[Stored data entries]
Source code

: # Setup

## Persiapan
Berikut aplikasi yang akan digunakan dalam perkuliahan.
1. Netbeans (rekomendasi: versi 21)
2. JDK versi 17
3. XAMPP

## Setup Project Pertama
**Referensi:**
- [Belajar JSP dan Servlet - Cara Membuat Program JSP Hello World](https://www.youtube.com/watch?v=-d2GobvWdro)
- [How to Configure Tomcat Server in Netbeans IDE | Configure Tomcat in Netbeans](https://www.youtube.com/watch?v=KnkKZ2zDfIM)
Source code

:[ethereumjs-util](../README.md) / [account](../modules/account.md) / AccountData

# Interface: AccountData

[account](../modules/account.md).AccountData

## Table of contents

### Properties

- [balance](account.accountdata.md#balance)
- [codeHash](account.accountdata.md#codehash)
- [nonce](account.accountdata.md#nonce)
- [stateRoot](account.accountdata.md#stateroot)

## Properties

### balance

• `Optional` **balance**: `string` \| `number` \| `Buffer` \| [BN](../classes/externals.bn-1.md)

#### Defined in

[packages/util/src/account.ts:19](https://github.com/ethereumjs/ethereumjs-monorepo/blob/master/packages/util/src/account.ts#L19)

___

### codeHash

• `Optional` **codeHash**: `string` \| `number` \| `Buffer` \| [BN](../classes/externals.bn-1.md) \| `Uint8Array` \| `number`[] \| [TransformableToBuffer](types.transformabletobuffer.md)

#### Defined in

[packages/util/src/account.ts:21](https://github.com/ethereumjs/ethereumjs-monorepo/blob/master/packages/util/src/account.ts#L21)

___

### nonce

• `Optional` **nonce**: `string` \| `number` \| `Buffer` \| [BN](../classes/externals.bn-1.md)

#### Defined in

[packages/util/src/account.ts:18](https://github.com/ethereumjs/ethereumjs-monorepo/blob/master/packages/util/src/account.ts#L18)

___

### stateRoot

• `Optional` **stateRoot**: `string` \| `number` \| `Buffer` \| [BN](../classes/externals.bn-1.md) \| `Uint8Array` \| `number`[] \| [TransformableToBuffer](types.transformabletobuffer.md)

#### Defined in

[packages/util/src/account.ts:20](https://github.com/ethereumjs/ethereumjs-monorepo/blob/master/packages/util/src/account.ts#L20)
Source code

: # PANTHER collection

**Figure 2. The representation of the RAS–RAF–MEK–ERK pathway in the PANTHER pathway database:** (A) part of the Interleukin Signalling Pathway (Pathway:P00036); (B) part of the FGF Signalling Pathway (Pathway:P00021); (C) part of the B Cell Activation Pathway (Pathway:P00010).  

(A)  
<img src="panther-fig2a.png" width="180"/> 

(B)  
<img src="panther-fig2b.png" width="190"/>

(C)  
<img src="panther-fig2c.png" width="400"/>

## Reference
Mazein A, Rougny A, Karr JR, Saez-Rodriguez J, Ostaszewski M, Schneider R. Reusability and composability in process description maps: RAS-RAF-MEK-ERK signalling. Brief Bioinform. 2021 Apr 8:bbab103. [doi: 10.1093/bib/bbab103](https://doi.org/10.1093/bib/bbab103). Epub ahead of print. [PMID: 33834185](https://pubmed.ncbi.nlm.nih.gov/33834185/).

Assignment:
Copy the entries word for word. Leave nothing out.

Worked solution:
Source code

: # Setup

## Persiapan
Berikut aplikasi yang akan digunakan dalam perkuliahan.
1. Netbeans (rekomendasi: versi 21)
2. JDK versi 17
3. XAMPP

## Setup Project Pertama
**Referensi:**
- [Belajar JSP dan Servlet - Cara Membuat Program JSP Hello World](https://www.youtube.com/watch?v=-d2GobvWdro)
- [How to Configure Tomcat Server in Netbeans IDE | Configure Tomcat in Netbeans](https://www.youtube.com/watch?v=KnkKZ2zDfIM)
Source code

:[ethereumjs-util](../README.md) / [account](../modules/account.md) / AccountData

# Interface: AccountData

[account](../modules/account.md).AccountData

## Table of contents

### Properties

- [balance](account.accountdata.md#balance)
- [codeHash](account.accountdata.md#codehash)
- [nonce](account.accountdata.md#nonce)
- [stateRoot](account.accountdata.md#stateroot)

## Properties

### balance

• `Optional` **balance**: `string` \| `number` \| `Buffer` \| [BN](../classes/externals.bn-1.md)

#### Defined in

[packages/util/src/account.ts:19](https://github.com/ethereumjs/ethereumjs-monorepo/blob/master/packages/util/src/account.ts#L19)

___

### codeHash

• `Optional` **codeHash**: `string` \| `number` \| `Buffer` \| [BN](../classes/externals.bn-1.md) \| `Uint8Array` \| `number`[] \| [TransformableToBuffer](types.transformabletobuffer.md)

#### Defined in

[packages/util/src/account.ts:21](https://github.com/ethereumjs/ethereumjs-monorepo/blob/master/packages/util/src/account.ts#L21)

___

### nonce

• `Optional` **nonce**: `string` \| `number` \| `Buffer` \| [BN](../classes/externals.bn-1.md)

#### Defined in

[packages/util/src/account.ts:18](https://github.com/ethereumjs/ethereumjs-monorepo/blob/master/packages/util/src/account.ts#L18)

___

### stateRoot

• `Optional` **stateRoot**: `string` \| `number` \| `Buffer` \| [BN](../classes/externals.bn-1.md) \| `Uint8Array` \| `number`[] \| [TransformableToBuffer](types.transformabletobuffer.md)

#### Defined in

[packages/util/src/account.ts:20](https://github.com/ethereumjs/ethereumjs-monorepo/blob/master/packages/util/src/account.ts#L20)
Source code

: # PANTHER collection

**Figure 2. The representation of the RAS–RAF–MEK–ERK pathway in the PANTHER pathway database:** (A) part of the Interleukin Signalling Pathway (Pathway:P00036); (B) part of the FGF Signalling Pathway (Pathway:P00021); (C) part of the B Cell Activation Pathway (Pathway:P00010).  

(A)  
<img src="panther-fig2a.png" width="180"/> 

(B)  
<img src="panther-fig2b.png" width="190"/>

(C)  
<img src="panther-fig2c.png" width="400"/>

## Reference
Mazein A, Rougny A, Karr JR, Saez-Rodriguez J, Ostaszewski M, Schneider R. Reusability and composability in process description maps: RAS-RAF-MEK-ERK signalling. Brief Bioinform. 2021 Apr 8:bbab103. [doi: 10.1093/bib/bbab103](https://doi.org/10.1093/bib/bbab103). Epub ahead of print. [PMID: 33834185](https://pubmed.ncbi.nlm.nih.gov/33834185/).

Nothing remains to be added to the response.